Nothing in the data may be omitted; output it all verbatim.

(DATA TO PROCESS)

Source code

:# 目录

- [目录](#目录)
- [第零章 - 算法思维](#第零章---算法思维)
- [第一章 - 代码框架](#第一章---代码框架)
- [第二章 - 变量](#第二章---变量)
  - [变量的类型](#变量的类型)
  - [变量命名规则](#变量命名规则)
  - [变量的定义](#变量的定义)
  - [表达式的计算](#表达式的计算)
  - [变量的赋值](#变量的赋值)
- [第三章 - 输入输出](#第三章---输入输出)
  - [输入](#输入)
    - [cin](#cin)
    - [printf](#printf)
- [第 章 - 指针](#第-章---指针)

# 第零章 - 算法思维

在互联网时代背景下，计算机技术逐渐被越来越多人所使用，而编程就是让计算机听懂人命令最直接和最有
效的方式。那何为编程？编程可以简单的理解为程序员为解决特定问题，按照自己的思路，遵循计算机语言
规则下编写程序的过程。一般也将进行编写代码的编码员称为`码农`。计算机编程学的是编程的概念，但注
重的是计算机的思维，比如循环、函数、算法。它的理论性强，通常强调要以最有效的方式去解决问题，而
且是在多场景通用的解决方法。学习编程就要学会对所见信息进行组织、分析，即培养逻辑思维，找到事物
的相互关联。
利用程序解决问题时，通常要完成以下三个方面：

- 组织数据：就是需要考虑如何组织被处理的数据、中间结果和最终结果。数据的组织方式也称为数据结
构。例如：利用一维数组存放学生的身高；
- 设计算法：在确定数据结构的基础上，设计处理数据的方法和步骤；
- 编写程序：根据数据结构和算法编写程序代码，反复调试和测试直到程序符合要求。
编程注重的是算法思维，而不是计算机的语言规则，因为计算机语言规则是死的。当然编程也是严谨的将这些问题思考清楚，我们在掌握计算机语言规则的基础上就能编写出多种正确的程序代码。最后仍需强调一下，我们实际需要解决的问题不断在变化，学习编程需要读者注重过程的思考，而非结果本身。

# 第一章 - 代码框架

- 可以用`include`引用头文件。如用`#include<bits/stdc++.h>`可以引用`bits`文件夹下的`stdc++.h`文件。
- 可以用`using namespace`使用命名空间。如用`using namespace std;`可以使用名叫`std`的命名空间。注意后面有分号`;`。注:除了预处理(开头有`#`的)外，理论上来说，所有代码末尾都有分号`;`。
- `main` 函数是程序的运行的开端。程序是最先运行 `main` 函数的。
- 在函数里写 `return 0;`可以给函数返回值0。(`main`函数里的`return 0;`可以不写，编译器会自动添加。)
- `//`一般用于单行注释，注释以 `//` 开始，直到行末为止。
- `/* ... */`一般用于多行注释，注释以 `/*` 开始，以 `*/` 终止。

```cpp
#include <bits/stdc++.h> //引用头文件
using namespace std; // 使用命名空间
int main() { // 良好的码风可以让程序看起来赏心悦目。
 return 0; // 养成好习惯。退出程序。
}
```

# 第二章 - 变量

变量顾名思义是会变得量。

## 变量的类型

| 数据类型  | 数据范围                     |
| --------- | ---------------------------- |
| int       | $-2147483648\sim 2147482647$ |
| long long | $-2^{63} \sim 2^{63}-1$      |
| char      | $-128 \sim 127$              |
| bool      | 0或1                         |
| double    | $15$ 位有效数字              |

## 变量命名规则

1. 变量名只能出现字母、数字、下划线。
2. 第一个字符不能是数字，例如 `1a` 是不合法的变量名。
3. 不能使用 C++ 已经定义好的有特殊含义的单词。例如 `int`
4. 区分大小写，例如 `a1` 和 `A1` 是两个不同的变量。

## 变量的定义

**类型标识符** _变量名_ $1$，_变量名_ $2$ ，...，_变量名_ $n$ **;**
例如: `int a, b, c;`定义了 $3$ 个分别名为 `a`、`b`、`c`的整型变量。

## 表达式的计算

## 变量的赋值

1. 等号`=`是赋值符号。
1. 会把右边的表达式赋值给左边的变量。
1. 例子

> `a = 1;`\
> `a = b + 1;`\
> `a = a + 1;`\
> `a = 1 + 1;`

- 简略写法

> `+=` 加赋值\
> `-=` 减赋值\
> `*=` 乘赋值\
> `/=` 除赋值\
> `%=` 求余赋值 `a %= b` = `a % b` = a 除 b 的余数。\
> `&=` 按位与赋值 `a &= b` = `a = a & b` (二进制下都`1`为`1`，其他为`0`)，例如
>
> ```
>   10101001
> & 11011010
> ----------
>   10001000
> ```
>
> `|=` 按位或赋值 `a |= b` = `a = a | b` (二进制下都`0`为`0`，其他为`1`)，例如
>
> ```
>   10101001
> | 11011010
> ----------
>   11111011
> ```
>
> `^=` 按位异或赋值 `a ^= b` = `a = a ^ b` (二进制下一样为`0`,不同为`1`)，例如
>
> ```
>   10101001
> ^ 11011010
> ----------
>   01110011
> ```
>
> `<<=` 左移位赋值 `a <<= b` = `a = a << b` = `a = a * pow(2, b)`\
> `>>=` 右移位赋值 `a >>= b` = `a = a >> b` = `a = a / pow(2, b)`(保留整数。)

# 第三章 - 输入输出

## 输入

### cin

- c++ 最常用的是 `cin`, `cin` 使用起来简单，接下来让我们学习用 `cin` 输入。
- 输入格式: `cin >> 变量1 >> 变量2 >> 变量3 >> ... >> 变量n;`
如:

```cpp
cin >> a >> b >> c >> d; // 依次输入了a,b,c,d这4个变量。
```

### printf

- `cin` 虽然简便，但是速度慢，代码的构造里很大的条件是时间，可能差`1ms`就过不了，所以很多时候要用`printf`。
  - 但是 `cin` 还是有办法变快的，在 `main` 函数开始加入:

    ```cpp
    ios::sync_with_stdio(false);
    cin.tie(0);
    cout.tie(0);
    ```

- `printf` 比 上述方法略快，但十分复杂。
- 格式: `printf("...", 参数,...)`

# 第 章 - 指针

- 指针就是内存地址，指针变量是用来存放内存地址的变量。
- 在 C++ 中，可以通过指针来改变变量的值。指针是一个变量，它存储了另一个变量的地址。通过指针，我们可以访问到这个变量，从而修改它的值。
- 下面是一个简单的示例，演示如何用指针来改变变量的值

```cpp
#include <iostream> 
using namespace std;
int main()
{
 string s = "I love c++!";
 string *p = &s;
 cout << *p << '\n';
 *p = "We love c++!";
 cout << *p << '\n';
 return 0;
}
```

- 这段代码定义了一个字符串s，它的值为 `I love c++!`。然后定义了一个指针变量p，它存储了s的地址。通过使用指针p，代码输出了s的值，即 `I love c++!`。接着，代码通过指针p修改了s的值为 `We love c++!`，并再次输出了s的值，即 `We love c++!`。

(End DATA TO PROCESS)

(RESPONSE)
Source code

:# 目录

- [目录](#目录)
- [第零章 - 算法思维](#第零章---算法思维)
- [第一章 - 代码框架](#第一章---代码框架)
- [第二章 - 变量](#第二章---变量)
  - [变量的类型](#变量的类型)
  - [变量命名规则](#变量命名规则)
  - [变量的定义](#变量的定义)
  - [表达式的计算](#表达式的计算)
  - [变量的赋值](#变量的赋值)
- [第三章 - 输入输出](#第三章---输入输出)
  - [输入](#输入)
    - [cin](#cin)
    - [printf](#printf)
- [第 章 - 指针](#第-章---指针)

# 第零章 - 算法思维

在互联网时代背景下，计算机技术逐渐被越来越多人所使用，而编程就是让计算机听懂人命令最直接和最有
效的方式。那何为编程？编程可以简单的理解为程序员为解决特定问题，按照自己的思路，遵循计算机语言
规则下编写程序的过程。一般也将进行编写代码的编码员称为`码农`。计算机编程学的是编程的概念，但注
重的是计算机的思维，比如循环、函数、算法。它的理论性强，通常强调要以最有效的方式去解决问题，而
且是在多场景通用的解决方法。学习编程就要学会对所见信息进行组织、分析，即培养逻辑思维，找到事物
的相互关联。
利用程序解决问题时，通常要完成以下三个方面：

- 组织数据：就是需要考虑如何组织被处理的数据、中间结果和最终结果。数据的组织方式也称为数据结
构。例如：利用一维数组存放学生的身高；
- 设计算法：在确定数据结构的基础上，设计处理数据的方法和步骤；
- 编写程序：根据数据结构和算法编写程序代码，反复调试和测试直到程序符合要求。
编程注重的是算法思维，而不是计算机的语言规则，因为计算机语言规则是死的。当然编程也是严谨的将这些问题思考清楚，我们在掌握计算机语言规则的基础上就能编写出多种正确的程序代码。最后仍需强调一下，我们实际需要解决的问题不断在变化，学习编程需要读者注重过程的思考，而非结果本身。

# 第一章 - 代码框架

- 可以用`include`引用头文件。如用`#include<bits/stdc++.h>`可以引用`bits`文件夹下的`stdc++.h`文件。
- 可以用`using namespace`使用命名空间。如用`using namespace std;`可以使用名叫`std`的命名空间。注意后面有分号`;`。注:除了预处理(开头有`#`的)外，理论上来说，所有代码末尾都有分号`;`。
- `main` 函数是程序的运行的开端。程序是最先运行 `main` 函数的。
- 在函数里写 `return 0;`可以给函数返回值0。(`main`函数里的`return 0;`可以不写，编译器会自动添加。)
- `//`一般用于单行注释，注释以 `//` 开始，直到行末为止。
- `/* ... */`一般用于多行注释，注释以 `/*` 开始，以 `*/` 终止。

```cpp
#include <bits/stdc++.h> //引用头文件
using namespace std; // 使用命名空间
int main() { // 良好的码风可以让程序看起来赏心悦目。
 return 0; // 养成好习惯。退出程序。
}
```

# 第二章 - 变量

变量顾名思义是会变得量。

## 变量的类型

| 数据类型  | 数据范围                     |
| --------- | ---------------------------- |
| int       | $-2147483648\sim 2147482647$ |
| long long | $-2^{63} \sim 2^{63}-1$      |
| char      | $-128 \sim 127$              |
| bool      | 0或1                         |
| double    | $15$ 位有效数字              |

## 变量命名规则

1. 变量名只能出现字母、数字、下划线。
2. 第一个字符不能是数字，例如 `1a` 是不合法的变量名。
3. 不能使用 C++ 已经定义好的有特殊含义的单词。例如 `int`
4. 区分大小写，例如 `a1` 和 `A1` 是两个不同的变量。

## 变量的定义

**类型标识符** _变量名_ $1$，_变量名_ $2$ ，...，_变量名_ $n$ **;**
例如: `int a, b, c;`定义了 $3$ 个分别名为 `a`、`b`、`c`的整型变量。

## 表达式的计算

## 变量的赋值

1. 等号`=`是赋值符号。
1. 会把右边的表达式赋值给左边的变量。
1. 例子

> `a = 1;`\
> `a = b + 1;`\
> `a = a + 1;`\
> `a = 1 + 1;`

- 简略写法

> `+=` 加赋值\
> `-=` 减赋值\
> `*=` 乘赋值\
> `/=` 除赋值\
> `%=` 求余赋值 `a %= b` = `a % b` = a 除 b 的余数。\
> `&=` 按位与赋值 `a &= b` = `a = a & b` (二进制下都`1`为`1`，其他为`0`)，例如
>
> ```
>   10101001
> & 11011010
> ----------
>   10001000
> ```
>
> `|=` 按位或赋值 `a |= b` = `a = a | b` (二进制下都`0`为`0`，其他为`1`)，例如
>
> ```
>   10101001
> | 11011010
> ----------
>   11111011
> ```
>
> `^=` 按位异或赋值 `a ^= b` = `a = a ^ b` (二进制下一样为`0`,不同为`1`)，例如
>
> ```
>   10101001
> ^ 11011010
> ----------
>   01110011
> ```
>
> `<<=` 左移位赋值 `a <<= b` = `a = a << b` = `a = a * pow(2, b)`\
> `>>=` 右移位赋值 `a >>= b` = `a = a >> b` = `a = a / pow(2, b)`(保留整数。)

# 第三章 - 输入输出

## 输入

### cin

- c++ 最常用的是 `cin`, `cin` 使用起来简单，接下来让我们学习用 `cin` 输入。
- 输入格式: `cin >> 变量1 >> 变量2 >> 变量3 >> ... >> 变量n;`
如:

```cpp
cin >> a >> b >> c >> d; // 依次输入了a,b,c,d这4个变量。
```

### printf

- `cin` 虽然简便，但是速度慢，代码的构造里很大的条件是时间，可能差`1ms`就过不了，所以很多时候要用`printf`。
  - 但是 `cin` 还是有办法变快的，在 `main` 函数开始加入:

    ```cpp
    ios::sync_with_stdio(false);
    cin.tie(0);
    cout.tie(0);
    ```

- `printf` 比 上述方法略快，但十分复杂。
- 格式: `printf("...", 参数,...)`

# 第 章 - 指针

- 指针就是内存地址，指针变量是用来存放内存地址的变量。
- 在 C++ 中，可以通过指针来改变变量的值。指针是一个变量，它存储了另一个变量的地址。通过指针，我们可以访问到这个变量，从而修改它的值。
- 下面是一个简单的示例，演示如何用指针来改变变量的值

```cpp
#include <iostream> 
using namespace std;
int main()
{
 string s = "I love c++!";
 string *p = &s;
 cout << *p << '\n';
 *p = "We love c++!";
 cout << *p << '\n';
 return 0;
}
```

- 这段代码定义了一个字符串s，它的值为 `I love c++!`。然后定义了一个指针变量p，它存储了s的地址。通过使用指针p，代码输出了s的值，即 `I love c++!`。接着，代码通过指针p修改了s的值为 `We love c++!`，并再次输出了s的值，即 `We love c++!`。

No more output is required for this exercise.